*** Opening Task input ***

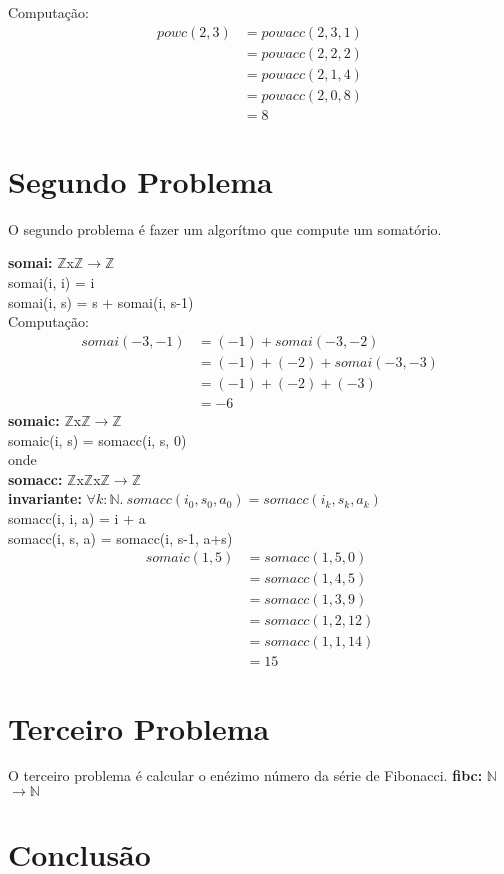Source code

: \documentclass{article}
\begin{document}
Computação:\\
\begin{align*}
powc(2, 3) &= powacc(2, 3, 1)\\
&= powacc(2, 2, 2)\\
&= powacc(2, 1, 4)\\
&= powacc(2, 0, 8)\\
&= 8
\end{align*}

\section{Segundo Problema}
O segundo problema é fazer um algorítmo que compute um somatório.

\noindent \textbf{somai:} $\mathbb{Z}$x$\mathbb{Z}$$ \rightarrow \mathbb{Z}$\\
somai(i, i) = i\\
somai(i, s) = s + somai(i, s-1)\\
Computação:
\begin{align*}
somai(-3, -1) &= (-1) + somai(-3, -2)\\
&= (-1) + (-2) + somai(-3, -3)\\
&= (-1) + (-2) + (-3)\\
&= -6
\end{align*}
\noindent \textbf{somaic:} $\mathbb{Z}$x$\mathbb{Z}$$ \rightarrow \mathbb{Z}$\\
somaic(i, s) = somacc(i, s, 0)\\
onde\\
\indent \textbf{somacc:} $\mathbb{Z}$x$\mathbb{Z}$x$\mathbb{Z}$$ \rightarrow \mathbb{Z}$\\
\indent \textbf{invariante:} $\forall k:\mathbb{N}.\: somacc(i_0, s_0, a_0) = somacc(i_k, s_k, a_k)$\\
\indent somacc(i, i, a) = i + a\\
\indent somacc(i, s, a) = somacc(i, s-1, a+s)\\
\begin{align*}
somaic(1, 5) &= somacc(1, 5, 0)\\
&= somacc(1, 4, 5)\\
&= somacc(1, 3, 9)\\
&= somacc(1, 2, 12)\\
&= somacc(1, 1, 14)\\
&= 15
\end{align*}
\section{Terceiro Problema}
O terceiro problema é calcular o enézimo número da série de Fibonacci.
\textbf{fibc:} $\mathbb{N}$$ \rightarrow \mathbb{N}$\\
\section{Conclusão}
\end{document}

*** Closing Task input ***

Required work
Set down, word for word and with no other lines, the listing from the line marked by "(-2) + somai(-3, -3)\\" through its final line.

Written answer
&= (-1) + (-2) + somai(-3, -3)\\
&= (-1) + (-2) + (-3)\\
&= -6
\end{align*}
\noindent \textbf{somaic:} $\mathbb{Z}$x$\mathbb{Z}$$ \rightarrow \mathbb{Z}$\\
somaic(i, s) = somacc(i, s, 0)\\
onde\\
\indent \textbf{somacc:} $\mathbb{Z}$x$\mathbb{Z}$x$\mathbb{Z}$$ \rightarrow \mathbb{Z}$\\
\indent \textbf{invariante:} $\forall k:\mathbb{N}.\: somacc(i_0, s_0, a_0) = somacc(i_k, s_k, a_k)$\\
\indent somacc(i, i, a) = i + a\\
\indent somacc(i, s, a) = somacc(i, s-1, a+s)\\
\begin{align*}
somaic(1, 5) &= somacc(1, 5, 0)\\
&= somacc(1, 4, 5)\\
&= somacc(1, 3, 9)\\
&= somacc(1, 2, 12)\\
&= somacc(1, 1, 14)\\
&= 15
\end{align*}
\section{Terceiro Problema}
O terceiro problema é calcular o enézimo número da série de Fibonacci.
\textbf{fibc:} $\mathbb{N}$$ \rightarrow \mathbb{N}$\\
\section{Conclusão}
\end{document}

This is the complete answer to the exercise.